Retrieve each line that contains the word "links" from the entries below.
★ ★ ★ ★ ★ ★ ★
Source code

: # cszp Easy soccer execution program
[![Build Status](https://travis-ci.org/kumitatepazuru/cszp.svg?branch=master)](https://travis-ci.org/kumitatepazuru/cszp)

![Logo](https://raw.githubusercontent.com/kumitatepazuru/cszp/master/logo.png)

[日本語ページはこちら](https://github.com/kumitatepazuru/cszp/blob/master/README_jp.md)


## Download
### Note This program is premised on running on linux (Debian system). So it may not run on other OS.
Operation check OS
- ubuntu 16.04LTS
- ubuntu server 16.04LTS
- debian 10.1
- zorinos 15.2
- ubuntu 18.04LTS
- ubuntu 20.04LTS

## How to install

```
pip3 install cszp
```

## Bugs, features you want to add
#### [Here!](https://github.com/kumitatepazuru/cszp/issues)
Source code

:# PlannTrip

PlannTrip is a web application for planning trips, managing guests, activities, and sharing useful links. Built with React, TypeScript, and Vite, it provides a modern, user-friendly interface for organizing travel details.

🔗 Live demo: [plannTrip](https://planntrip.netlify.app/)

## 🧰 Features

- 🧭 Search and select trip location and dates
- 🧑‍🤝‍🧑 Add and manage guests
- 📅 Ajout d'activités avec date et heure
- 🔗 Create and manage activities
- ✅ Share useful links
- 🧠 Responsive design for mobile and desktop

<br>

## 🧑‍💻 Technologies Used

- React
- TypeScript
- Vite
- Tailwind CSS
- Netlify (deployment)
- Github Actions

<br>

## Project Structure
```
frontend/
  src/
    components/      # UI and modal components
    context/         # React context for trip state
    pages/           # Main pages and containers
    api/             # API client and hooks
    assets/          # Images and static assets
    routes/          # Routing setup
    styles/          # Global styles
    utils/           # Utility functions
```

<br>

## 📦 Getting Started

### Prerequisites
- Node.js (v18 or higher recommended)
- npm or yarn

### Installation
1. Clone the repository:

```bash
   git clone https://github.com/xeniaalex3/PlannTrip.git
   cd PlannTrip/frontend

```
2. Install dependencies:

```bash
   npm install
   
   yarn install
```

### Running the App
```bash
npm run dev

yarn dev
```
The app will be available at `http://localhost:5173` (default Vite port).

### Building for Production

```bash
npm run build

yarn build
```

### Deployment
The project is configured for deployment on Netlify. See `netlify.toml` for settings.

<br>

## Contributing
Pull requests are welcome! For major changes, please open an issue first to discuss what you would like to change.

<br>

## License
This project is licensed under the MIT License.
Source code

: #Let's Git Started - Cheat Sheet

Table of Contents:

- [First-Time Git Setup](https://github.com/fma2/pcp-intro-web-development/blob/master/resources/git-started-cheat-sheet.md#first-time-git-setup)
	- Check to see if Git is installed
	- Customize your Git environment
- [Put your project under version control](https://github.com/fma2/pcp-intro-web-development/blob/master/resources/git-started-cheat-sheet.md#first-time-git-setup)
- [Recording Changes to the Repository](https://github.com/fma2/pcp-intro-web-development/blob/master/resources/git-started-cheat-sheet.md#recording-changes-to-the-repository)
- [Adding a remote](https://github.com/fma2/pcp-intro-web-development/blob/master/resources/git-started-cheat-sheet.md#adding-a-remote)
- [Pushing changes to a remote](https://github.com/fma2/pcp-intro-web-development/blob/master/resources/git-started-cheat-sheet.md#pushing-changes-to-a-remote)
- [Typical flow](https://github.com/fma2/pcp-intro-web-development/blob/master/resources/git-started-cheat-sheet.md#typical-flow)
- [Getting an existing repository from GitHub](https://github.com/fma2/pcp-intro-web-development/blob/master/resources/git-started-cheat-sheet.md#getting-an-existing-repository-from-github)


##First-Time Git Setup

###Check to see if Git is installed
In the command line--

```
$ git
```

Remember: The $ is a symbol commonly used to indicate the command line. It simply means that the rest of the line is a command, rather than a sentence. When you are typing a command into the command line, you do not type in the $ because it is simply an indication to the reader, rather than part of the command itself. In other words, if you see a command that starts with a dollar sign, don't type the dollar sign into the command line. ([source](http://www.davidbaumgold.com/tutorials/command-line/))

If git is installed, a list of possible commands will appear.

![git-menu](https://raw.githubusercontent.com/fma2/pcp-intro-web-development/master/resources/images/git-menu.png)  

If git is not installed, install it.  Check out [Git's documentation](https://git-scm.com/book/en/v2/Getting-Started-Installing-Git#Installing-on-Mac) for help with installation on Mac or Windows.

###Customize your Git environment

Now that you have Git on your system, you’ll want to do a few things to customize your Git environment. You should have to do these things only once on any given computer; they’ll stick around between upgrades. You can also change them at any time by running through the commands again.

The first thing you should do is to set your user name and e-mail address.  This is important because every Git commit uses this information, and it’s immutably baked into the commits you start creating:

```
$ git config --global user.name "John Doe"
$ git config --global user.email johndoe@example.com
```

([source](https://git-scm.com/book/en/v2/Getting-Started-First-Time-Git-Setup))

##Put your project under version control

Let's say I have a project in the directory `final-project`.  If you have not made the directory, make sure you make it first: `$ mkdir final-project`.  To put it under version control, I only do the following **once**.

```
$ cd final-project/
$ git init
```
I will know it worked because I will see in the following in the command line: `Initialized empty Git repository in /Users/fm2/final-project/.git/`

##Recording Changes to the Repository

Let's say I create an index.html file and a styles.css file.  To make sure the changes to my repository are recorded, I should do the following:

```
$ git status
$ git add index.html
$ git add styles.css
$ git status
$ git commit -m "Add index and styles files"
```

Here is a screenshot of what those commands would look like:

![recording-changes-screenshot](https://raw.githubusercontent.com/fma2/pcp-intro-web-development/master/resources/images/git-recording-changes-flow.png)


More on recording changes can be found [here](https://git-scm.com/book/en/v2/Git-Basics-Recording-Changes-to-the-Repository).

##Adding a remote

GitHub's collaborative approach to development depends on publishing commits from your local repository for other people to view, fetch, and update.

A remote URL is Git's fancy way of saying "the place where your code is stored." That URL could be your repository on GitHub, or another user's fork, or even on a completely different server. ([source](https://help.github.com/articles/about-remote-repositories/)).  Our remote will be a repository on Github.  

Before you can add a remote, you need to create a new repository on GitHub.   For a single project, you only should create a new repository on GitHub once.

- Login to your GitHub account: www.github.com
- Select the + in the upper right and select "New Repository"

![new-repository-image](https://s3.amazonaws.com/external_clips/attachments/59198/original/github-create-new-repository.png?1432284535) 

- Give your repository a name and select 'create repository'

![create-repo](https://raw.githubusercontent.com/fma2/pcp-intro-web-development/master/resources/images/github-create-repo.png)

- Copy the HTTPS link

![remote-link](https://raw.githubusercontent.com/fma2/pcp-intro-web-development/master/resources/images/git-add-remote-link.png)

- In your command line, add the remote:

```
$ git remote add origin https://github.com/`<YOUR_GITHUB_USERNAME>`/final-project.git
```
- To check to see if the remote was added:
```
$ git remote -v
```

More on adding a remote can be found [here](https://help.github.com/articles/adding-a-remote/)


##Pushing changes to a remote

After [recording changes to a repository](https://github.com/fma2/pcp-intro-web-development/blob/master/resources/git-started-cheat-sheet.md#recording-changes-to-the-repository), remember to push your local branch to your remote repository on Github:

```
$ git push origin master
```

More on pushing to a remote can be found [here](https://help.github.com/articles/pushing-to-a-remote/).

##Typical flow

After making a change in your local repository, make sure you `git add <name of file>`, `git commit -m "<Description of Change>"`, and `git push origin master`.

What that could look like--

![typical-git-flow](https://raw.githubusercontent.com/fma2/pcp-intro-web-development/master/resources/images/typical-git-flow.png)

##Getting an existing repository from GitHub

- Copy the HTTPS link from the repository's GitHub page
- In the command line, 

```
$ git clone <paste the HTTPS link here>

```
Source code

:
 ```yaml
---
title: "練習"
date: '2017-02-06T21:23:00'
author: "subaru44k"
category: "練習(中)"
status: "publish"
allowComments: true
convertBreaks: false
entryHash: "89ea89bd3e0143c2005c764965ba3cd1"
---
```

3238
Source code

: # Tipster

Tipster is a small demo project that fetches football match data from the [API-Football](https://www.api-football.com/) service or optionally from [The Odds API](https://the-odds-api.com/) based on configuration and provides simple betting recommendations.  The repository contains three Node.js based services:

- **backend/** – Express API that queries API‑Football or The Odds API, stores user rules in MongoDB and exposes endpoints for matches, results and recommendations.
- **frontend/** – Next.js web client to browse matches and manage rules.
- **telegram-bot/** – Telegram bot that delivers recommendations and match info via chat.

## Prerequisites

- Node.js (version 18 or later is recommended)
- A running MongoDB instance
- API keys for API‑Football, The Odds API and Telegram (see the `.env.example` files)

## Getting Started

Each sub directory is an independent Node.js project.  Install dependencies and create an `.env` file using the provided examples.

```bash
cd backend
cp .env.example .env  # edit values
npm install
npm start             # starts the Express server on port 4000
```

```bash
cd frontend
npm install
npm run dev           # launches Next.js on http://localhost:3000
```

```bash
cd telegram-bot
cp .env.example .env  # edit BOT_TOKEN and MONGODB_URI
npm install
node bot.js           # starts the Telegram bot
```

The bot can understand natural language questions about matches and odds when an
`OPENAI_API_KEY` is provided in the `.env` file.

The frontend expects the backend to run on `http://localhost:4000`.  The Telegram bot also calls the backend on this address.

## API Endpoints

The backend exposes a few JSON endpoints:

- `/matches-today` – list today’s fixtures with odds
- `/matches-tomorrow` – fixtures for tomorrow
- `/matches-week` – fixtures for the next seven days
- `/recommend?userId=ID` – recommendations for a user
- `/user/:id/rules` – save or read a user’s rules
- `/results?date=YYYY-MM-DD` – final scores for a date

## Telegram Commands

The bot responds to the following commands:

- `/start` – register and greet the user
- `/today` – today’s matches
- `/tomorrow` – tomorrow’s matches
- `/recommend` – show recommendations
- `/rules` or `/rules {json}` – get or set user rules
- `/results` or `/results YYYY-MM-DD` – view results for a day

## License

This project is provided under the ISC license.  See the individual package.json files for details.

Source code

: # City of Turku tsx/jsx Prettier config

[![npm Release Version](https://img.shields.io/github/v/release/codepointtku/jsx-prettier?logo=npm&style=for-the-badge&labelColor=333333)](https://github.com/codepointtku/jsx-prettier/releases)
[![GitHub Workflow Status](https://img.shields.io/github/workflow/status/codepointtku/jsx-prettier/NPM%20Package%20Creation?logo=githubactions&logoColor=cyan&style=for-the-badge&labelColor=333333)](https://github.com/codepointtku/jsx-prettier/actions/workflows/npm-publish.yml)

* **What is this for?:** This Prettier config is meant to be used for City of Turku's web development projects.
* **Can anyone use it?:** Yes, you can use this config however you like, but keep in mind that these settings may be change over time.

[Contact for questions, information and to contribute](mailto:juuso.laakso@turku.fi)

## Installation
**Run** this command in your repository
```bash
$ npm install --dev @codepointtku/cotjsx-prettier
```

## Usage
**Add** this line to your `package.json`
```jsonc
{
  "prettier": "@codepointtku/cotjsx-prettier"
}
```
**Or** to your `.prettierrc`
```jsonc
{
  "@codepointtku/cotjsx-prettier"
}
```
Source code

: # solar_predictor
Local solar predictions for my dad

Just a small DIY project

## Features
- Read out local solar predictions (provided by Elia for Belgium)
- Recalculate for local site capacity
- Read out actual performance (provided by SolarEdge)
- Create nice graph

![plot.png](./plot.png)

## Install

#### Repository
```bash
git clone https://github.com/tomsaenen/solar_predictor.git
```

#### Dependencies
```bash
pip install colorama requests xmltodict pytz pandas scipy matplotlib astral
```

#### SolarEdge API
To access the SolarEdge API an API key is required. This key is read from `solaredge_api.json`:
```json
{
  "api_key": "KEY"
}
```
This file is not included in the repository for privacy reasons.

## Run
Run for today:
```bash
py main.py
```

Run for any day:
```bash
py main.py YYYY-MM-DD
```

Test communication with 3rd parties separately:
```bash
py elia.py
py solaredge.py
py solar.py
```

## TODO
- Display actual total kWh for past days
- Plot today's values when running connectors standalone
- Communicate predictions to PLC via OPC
★ ★ ★ ★ ★ ★ ★
• Solution for this exercise:
PlannTrip is a web application for planning trips, managing guests, activities, and sharing useful links. Built with React, TypeScript, and Vite, it provides a modern, user-friendly interface for organizing travel details.
- ✅ Share useful links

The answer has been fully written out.